# Catalog Module
`src/catalog/` acts as QuillSQL’s data dictionary. It tracks schema/table/index metadata,
statistics, and the mapping between logical names and physical storage objects such as
`TableHeap` and `BPlusTreeIndex`. Every layer—planner, execution, background workers—uses
the catalog to discover structure.
---
## Responsibilities
- Persist definitions for schemas, tables, columns, indexes, and constraints.
- Map logical `TableReference`s to physical handles (heap files, index roots, file ids).
- Store table statistics (row counts, histograms) that drive ANALYZE and optimization.

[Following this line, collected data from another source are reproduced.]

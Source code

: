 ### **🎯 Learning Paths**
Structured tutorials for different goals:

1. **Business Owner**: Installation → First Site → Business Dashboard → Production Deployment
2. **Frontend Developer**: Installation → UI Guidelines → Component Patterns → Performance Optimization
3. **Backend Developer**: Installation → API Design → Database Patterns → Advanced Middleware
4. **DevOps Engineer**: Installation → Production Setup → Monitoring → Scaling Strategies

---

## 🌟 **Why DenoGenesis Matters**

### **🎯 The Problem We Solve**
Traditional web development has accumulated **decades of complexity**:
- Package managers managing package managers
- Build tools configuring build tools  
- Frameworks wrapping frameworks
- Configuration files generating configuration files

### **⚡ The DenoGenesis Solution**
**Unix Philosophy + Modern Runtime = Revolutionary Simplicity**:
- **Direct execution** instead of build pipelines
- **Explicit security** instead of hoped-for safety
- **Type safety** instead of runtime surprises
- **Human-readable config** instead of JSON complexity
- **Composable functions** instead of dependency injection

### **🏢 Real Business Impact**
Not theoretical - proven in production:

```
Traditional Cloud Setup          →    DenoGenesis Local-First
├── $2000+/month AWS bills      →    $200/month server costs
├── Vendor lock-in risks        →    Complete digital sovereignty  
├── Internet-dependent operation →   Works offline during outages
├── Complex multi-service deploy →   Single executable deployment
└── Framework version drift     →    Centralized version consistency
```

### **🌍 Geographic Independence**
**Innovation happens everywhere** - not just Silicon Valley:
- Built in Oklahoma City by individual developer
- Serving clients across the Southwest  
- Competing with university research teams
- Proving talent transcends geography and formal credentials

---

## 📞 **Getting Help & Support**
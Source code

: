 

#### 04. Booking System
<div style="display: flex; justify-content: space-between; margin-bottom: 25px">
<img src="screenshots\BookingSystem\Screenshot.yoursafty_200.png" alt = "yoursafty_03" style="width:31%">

- Manage the DDL lifecycle: creation and deletion update the in-memory registry and the
on-disk metadata pages.
---
## Directory Layout
| `mod.rs` | Public API surface. | `Catalog`, `TableHandleRef` |
| `schema.rs` | Schema objects and table references. | `Schema`, `Column`, `TableReference` |
| `registry/` | Thread-safe registry for heaps (MVCC vacuum). | `TableRegistry` |
| `statistics.rs` | ANALYZE output and helpers. | `TableStatistics` |
| `loader.rs` | Boot-time metadata loader. | `load_catalog_data` |
---
## Core Concepts
### TableReference
Unified identifier (database, schema, table). Logical planner, execution, and transaction
code all use it when requesting handles from the catalog.
### Registries
`TableRegistry` maps internal IDs to `Arc<TableHeap>` plus logical names. It is used by
the MVCC vacuum worker to iterate user tables without poking directly into catalog data.
### Schema & Column
`Schema` stores column definitions (type, default, nullability). Execution uses it when
materialising tuples; the planner uses it to check expression types. `Schema::project`
helps physical operators build projected outputs.
### TableStatistics
`ANALYZE` writes row counts and histograms into the catalog. Optimizer rules and planner
heuristics can consult these stats when deciding whether to push filters or pick indexes.
Each column tracks null/non-null counts, min/max values, and a sample-based distinct
estimate, enabling DuckDB-style selectivity heuristics (`1/distinct`, uniform ranges).
---
## Interactions
- **SQL / Planner** – DDL planning calls `Catalog::create_table` / `create_index`; name
binding relies on `Schema`.
- **Execution** – `ExecutionContext::table_handle` and `index_handle` fetch physical
handles through the catalog, so scans never hard-code heap locations.
- **Background workers** – MVCC and index vacuum iterate the registries via `Arc` clones.
- **Recovery** – `load_catalog_data` rebuilds the in-memory catalog from control files and
metadata pages during startup.
---
## Teaching Ideas
- Extend the schema system with hidden or computed columns and teach the catalog to store
the extra metadata.
- Add histogram bins to `TableStatistics` and demonstrate how a simple cost heuristic can
choose better plans.
- Turn on `RUST_LOG=catalog=debug` to observe how DDL mutates the registries.